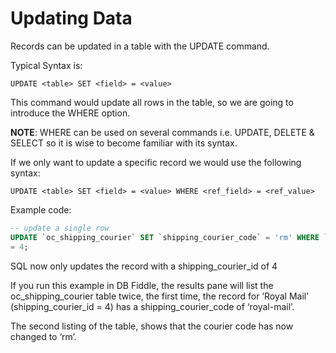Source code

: # Updating Data

Records can be updated in a table with the UPDATE command.

Typical Syntax is:

```
UPDATE <table> SET <field> = <value>
```

This command would update all rows in the table, so we are going to introduce the WHERE option.

**NOTE**: WHERE can be used on several commands i.e. UPDATE, DELETE & SELECT so it is wise to 
become familiar with its syntax.

If we only want to update a specific record we would use the following syntax:

```
UPDATE <table> SET <field> = <value> WHERE <ref_field> = <ref_value>
```

Example code:

```sql
-- update a single row
UPDATE `oc_shipping_courier` SET `shipping_courier_code` = 'rm' WHERE `shipping_courier_id` 
= 4;
```

SQL now only updates the record with a shipping_courier_id of 4

If you run this example in DB Fiddle, the results pane will list the oc_shipping_courier table twice, 
the first time, the record for ‘Royal Mail’ (shipping_courier_id = 4) has a shipping_courier_code of 
‘royal-mail’.

The second listing of the table, shows that the courier code has now changed to ‘rm’.
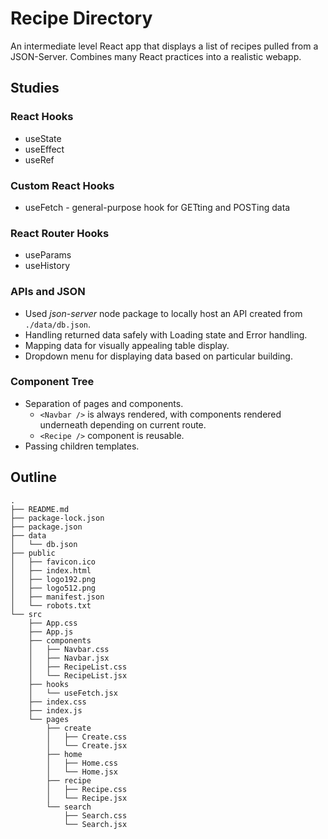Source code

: # Recipe Directory

An intermediate level React app that displays a list of recipes pulled from a JSON-Server. Combines many React practices into a realistic webapp.

## Studies

### React Hooks

- useState
- useEffect
- useRef

### Custom React Hooks

- useFetch - general-purpose hook for GETting and POSTing data

### React Router Hooks

- useParams
- useHistory

### APIs and JSON

- Used _json-server_ node package to locally host an API created from `./data/db.json`.
- Handling returned data safely with Loading state and Error handling.
- Mapping data for visually appealing table display.
- Dropdown menu for displaying data based on particular building.

### Component Tree

- Separation of pages and components.
  - `<Navbar />` is always rendered, with components rendered underneath depending on current route.
  - `<Recipe />` component is reusable.
- Passing children templates.

## Outline

```
.
├── README.md
├── package-lock.json
├── package.json
├── data
│   └── db.json
├── public
│   ├── favicon.ico
│   ├── index.html
│   ├── logo192.png
│   ├── logo512.png
│   ├── manifest.json
│   └── robots.txt
└── src
    ├── App.css
    ├── App.js
    ├── components
    │   ├── Navbar.css
    │   ├── Navbar.jsx
    │   ├── RecipeList.css
    │   └── RecipeList.jsx
    ├── hooks
    │   └── useFetch.jsx
    ├── index.css
    ├── index.js
    └── pages
        ├── create
        │   ├── Create.css
        │   └── Create.jsx
        ├── home
        │   ├── Home.css
        │   └── Home.jsx
        ├── recipe
        │   ├── Recipe.css
        │   └── Recipe.jsx
        └── search
            ├── Search.css
            └── Search.jsx
```
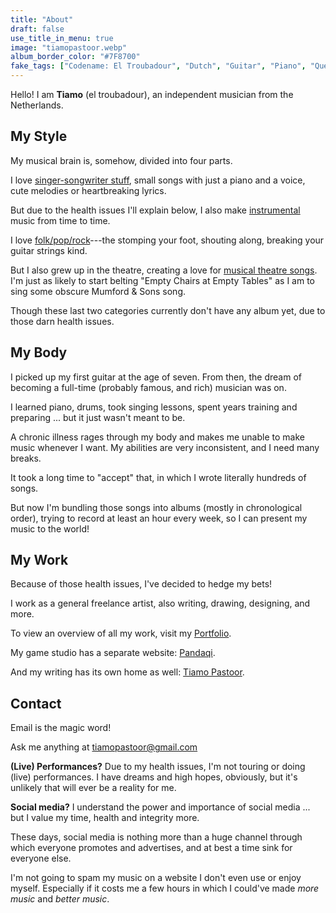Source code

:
 ```yaml
---
title: "About"
draft: false
use_title_in_menu: true
image: "tiamopastoor.webp"
album_border_color: "#7F8700"
fake_tags: ["Codename: El Troubadour", "Dutch", "Guitar", "Piano", "Questionable skills on any other instrument", "Loves pancakes", "Born 1997", "Actual codename: <redacted>", "Also a Math Engineer, but don't mention it"]
---
```


Hello! I am **Tiamo** (el troubadour), an independent musician from the Netherlands. 

## My Style

My musical brain is, somehow, divided into four parts.

I love [singer-songwriter stuff](/tags/singer-songwriter), small songs with just a piano and a voice, cute melodies or heartbreaking lyrics.

But due to the health issues I'll explain below, I also make [instrumental](/tags/instrumental) music from time to time.

I love [folk/pop/rock](/tags/folk-pop-rock)---the stomping your foot, shouting along, breaking your guitar strings kind.

But I also grew up in the theatre, creating a love for [musical theatre songs](/tags/musical-theatre). I'm just as likely to start belting "Empty Chairs at Empty Tables" as I am to sing some obscure Mumford & Sons song.

Though these last two categories currently don't have any album yet, due to those darn health issues.

## My Body

I picked up my first guitar at the age of seven. From then, the dream of becoming a full-time (probably famous, and rich) musician was on.

I learned piano, drums, took singing lessons, spent years training and preparing ... but it just wasn't meant to be.

A chronic illness rages through my body and makes me unable to make music whenever I want. My abilities are very inconsistent, and I need many breaks.

It took a long time to "accept" that, in which I wrote literally hundreds of songs. 

But now I'm bundling those songs into albums (mostly in chronological order), trying to record at least an hour every week, so I can present my music to the world!

## My Work

Because of those health issues, I've decided to hedge my bets! 

I work as a general freelance artist, also writing, drawing, designing, and more.

To view an overview of all my work, visit my [Portfolio](https://rodepanda.com).

My game studio has a separate website: [Pandaqi](https://pandaqi.com).

And my writing has its own home as well: [Tiamo Pastoor](https://tiamopastoor.com).

## Contact

Email is the magic word!

Ask me anything at [tiamopastoor@gmail.com](mailto:tiamopastoor@gmail.com)

**(Live) Performances?** Due to my health issues, I'm not touring or doing (live) performances. I have dreams and high hopes, obviously, but it's unlikely that will ever be a reality for me.

**Social media?** I understand the power and importance of social media ... but I value my time, health and integrity more.

These days, social media is nothing more than a huge channel through which everyone promotes and advertises, and at best a time sink for everyone else.

I'm not going to spam my music on a website I don't even use or enjoy myself. Especially if it costs me a few hours in which I could've made *more music* and *better music*.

• • • • •

### TASK ITEM
Once you have counted the lines of the material that include "going", give only that number.

### EXPECTED OUTPUT
2